To the Editor,
A 65-year-old female with chronic kidney disease, on regular maintenance hemodialysis (HD), was prescribed tablet baclofen 10 mg orally three times daily for intractable hiccups by a physician. After three days, she presented to the emergency department with altered sensorium and quadriparesis. She had taken five tablets by that time which came to a total of 50 mg of baclofen. She had a power of 2/5 in all limbs and hypotonia with absent reflexes. She had fluent aphasia with perseveration of speech and confabulation. She kept repeating a particular phase and described events that her family members refuted. She did not have respiratory distress. Her blood pressure was 160/90 mm Hg, heart rate 70/min, and SpO2s 96%. Baseline investigations, including hemoglobin, total white cell count, blood sugar, and serum electrolytes were normal. Considering the sequence of events, she was suspected to have baclofen-induced neurotoxicity. Baclofen was withheld, and she was given two sessions of HD on consecutive days following which her sensorium and power returned to normal, and she was discharged to continue HD on a regular basis. Since she improved with HD further investigations, including brain imaging, electroencephalogram and baclofen drug levels were not done.

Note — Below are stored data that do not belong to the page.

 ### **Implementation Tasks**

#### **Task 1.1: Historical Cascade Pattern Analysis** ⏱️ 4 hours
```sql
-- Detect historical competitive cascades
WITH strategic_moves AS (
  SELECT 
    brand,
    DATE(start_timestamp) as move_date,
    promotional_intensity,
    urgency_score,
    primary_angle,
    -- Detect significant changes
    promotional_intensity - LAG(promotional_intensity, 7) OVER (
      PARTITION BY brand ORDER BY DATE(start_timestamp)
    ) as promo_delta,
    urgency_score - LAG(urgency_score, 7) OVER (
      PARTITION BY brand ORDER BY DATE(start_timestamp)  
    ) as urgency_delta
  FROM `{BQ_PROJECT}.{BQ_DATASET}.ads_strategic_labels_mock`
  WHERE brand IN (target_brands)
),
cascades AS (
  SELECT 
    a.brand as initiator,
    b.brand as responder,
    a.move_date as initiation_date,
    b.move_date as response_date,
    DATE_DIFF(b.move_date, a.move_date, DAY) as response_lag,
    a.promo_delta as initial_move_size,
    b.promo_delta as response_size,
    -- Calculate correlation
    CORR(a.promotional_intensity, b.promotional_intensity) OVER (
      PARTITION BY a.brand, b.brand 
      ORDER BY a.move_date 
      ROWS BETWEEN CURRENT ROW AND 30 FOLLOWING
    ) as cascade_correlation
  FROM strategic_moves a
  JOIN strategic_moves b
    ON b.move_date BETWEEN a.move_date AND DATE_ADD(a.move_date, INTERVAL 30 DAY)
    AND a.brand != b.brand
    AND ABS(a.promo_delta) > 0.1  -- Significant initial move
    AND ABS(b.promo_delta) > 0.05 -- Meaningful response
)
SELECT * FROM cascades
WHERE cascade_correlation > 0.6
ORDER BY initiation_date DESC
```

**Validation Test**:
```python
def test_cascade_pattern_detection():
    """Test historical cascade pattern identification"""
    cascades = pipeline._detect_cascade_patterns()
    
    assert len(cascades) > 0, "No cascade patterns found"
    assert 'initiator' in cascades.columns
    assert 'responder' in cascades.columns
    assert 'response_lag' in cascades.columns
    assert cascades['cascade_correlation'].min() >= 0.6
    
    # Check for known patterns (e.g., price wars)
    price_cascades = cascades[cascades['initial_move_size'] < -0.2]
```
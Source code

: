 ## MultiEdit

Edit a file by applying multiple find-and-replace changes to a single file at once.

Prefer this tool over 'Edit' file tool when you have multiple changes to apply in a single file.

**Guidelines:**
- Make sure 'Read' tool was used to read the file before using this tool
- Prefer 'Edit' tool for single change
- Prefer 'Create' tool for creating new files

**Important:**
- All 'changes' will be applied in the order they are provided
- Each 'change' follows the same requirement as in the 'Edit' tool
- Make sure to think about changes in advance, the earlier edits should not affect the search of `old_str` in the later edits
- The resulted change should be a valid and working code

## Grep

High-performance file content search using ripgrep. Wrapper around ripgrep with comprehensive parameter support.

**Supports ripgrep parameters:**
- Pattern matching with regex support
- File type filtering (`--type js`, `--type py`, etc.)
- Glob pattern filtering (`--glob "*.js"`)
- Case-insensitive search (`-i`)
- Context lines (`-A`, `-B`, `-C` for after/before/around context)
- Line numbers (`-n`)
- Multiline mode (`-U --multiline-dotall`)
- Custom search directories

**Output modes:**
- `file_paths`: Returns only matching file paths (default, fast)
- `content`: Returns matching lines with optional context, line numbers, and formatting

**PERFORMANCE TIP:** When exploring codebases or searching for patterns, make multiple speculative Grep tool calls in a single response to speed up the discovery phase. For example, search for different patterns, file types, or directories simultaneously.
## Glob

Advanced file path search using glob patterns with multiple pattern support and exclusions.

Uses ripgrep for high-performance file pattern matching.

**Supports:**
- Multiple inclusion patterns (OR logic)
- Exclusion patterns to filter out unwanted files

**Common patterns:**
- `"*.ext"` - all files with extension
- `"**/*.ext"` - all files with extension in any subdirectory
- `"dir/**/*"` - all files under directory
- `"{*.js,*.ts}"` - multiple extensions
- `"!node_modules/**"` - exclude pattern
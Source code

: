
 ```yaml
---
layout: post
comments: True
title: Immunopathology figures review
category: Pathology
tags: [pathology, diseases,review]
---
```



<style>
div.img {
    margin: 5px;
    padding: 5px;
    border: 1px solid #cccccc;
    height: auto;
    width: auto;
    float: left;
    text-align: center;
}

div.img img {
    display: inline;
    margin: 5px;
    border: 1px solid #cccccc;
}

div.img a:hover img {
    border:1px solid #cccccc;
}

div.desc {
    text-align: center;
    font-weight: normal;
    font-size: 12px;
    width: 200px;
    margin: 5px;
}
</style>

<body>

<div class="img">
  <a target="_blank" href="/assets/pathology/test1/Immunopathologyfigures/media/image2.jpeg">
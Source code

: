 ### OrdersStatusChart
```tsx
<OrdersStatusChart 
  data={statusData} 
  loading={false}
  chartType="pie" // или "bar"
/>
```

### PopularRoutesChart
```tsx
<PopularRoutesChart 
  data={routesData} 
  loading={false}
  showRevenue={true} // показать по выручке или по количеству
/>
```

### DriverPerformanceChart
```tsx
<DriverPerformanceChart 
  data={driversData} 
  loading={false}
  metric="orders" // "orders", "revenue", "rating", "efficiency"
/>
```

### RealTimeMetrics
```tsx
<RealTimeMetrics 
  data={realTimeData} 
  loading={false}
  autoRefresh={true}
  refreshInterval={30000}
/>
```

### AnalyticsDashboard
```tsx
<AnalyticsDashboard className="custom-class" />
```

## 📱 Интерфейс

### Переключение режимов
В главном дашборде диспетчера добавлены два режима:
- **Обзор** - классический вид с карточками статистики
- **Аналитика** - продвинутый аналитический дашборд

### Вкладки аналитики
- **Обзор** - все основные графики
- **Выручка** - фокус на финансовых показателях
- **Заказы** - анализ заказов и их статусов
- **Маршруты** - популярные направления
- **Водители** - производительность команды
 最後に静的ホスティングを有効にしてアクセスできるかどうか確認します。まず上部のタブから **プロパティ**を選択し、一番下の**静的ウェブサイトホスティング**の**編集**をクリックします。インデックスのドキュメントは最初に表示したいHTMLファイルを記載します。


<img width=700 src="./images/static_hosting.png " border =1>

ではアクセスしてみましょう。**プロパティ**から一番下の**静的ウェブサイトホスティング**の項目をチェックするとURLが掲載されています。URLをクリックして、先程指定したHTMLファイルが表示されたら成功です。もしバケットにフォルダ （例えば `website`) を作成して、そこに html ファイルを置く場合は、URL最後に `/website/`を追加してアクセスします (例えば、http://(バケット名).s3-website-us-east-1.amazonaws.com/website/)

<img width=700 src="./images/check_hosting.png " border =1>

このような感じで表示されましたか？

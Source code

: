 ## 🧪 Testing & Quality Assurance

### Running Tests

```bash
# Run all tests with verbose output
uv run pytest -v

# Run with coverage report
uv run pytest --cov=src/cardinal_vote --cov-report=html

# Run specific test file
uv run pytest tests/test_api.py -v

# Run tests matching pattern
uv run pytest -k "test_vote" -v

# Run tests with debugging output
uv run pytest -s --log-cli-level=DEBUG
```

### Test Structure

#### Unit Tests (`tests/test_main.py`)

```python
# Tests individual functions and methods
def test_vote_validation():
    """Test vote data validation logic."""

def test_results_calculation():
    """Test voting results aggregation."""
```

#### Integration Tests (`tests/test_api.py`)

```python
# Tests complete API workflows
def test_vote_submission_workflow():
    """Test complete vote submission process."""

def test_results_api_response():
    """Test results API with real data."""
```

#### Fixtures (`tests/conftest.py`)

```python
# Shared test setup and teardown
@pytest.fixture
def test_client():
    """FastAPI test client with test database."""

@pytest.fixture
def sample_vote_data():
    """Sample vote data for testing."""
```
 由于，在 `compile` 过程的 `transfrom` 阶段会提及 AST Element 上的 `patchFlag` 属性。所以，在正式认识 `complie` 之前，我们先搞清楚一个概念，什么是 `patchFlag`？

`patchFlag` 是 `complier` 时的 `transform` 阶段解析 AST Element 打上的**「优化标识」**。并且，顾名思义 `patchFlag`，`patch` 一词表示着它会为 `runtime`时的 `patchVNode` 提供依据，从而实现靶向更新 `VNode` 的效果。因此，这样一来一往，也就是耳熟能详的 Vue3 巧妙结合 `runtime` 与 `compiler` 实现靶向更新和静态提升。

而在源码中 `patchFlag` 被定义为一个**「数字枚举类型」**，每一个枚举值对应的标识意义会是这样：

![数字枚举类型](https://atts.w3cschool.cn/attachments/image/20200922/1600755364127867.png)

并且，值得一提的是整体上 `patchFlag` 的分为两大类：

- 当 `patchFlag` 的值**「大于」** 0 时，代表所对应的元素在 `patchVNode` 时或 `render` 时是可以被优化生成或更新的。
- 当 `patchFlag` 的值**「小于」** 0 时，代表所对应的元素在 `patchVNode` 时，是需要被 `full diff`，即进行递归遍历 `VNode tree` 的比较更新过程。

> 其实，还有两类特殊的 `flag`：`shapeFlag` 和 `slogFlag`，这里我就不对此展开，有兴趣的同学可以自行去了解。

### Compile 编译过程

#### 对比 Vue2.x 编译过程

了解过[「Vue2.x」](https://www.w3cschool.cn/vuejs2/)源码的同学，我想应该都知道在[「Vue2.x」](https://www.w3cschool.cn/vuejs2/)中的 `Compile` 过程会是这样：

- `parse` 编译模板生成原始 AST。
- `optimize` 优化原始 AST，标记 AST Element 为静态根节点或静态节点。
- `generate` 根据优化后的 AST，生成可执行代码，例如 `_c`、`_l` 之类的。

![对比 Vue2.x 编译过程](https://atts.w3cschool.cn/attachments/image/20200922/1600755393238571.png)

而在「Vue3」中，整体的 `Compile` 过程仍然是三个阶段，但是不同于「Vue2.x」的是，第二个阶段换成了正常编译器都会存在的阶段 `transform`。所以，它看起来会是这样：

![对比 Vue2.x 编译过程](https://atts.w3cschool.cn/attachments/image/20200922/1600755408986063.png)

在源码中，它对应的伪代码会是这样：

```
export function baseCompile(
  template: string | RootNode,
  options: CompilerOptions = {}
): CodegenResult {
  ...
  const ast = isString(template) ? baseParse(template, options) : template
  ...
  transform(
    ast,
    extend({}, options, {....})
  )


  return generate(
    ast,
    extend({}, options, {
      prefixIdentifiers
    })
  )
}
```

Baclofen is a centrally acting gammaaminobutyric acid agonist generally used for relieving muscle spasticity and intractable hiccups. It is primarily excreted by the renal route[1] and there is dose accumulation in renal failure. Therefore it comes as no surprise that its toxicity becomes manifest in patients with worsening renal failure, especially those on dialysis. The therapeutic dosage range of baclofen is between 15 mg and 60 mg per day, but there have been reports of baclofen toxicity in patients with severe renal failure at dosages as low as 5 mg/day.[2] Acute baclofen toxicity presents with encephalopathy, respiratory depression, muscle hypotonia, hyporeflexia, and cardiac conduction abnormalities. Baclofen has a low molecular weight with relatively low protein binding and volume of distribution. Hence HD has been found to be effective in removing baclofen from the body.[3]
The frontal lobes are required for higher-functioning processes such as language, speech, behavior, planning, and motivation. Frontal lobe impairment causes various features such as abulia, lack of insight, inappropriate jocularity, confabulation, perseveration, memory disturbances, sexual disinhibition, and akinetic mutism.[4] Some of the causes of frontal lobe syndrome are trauma, tumor, infection, cerebrovascular events, and degenerative disorders. Liu et al[5] described a patient with baclofen toxicity manifesting with frontal lobe syndrome who developed paraphasia, euphoric mood, and prominent perseverative behavior with flaccid paraplegia after taking seven doses of 10 mg of baclofen thrice daily. Our case had somewhat similar manifestations.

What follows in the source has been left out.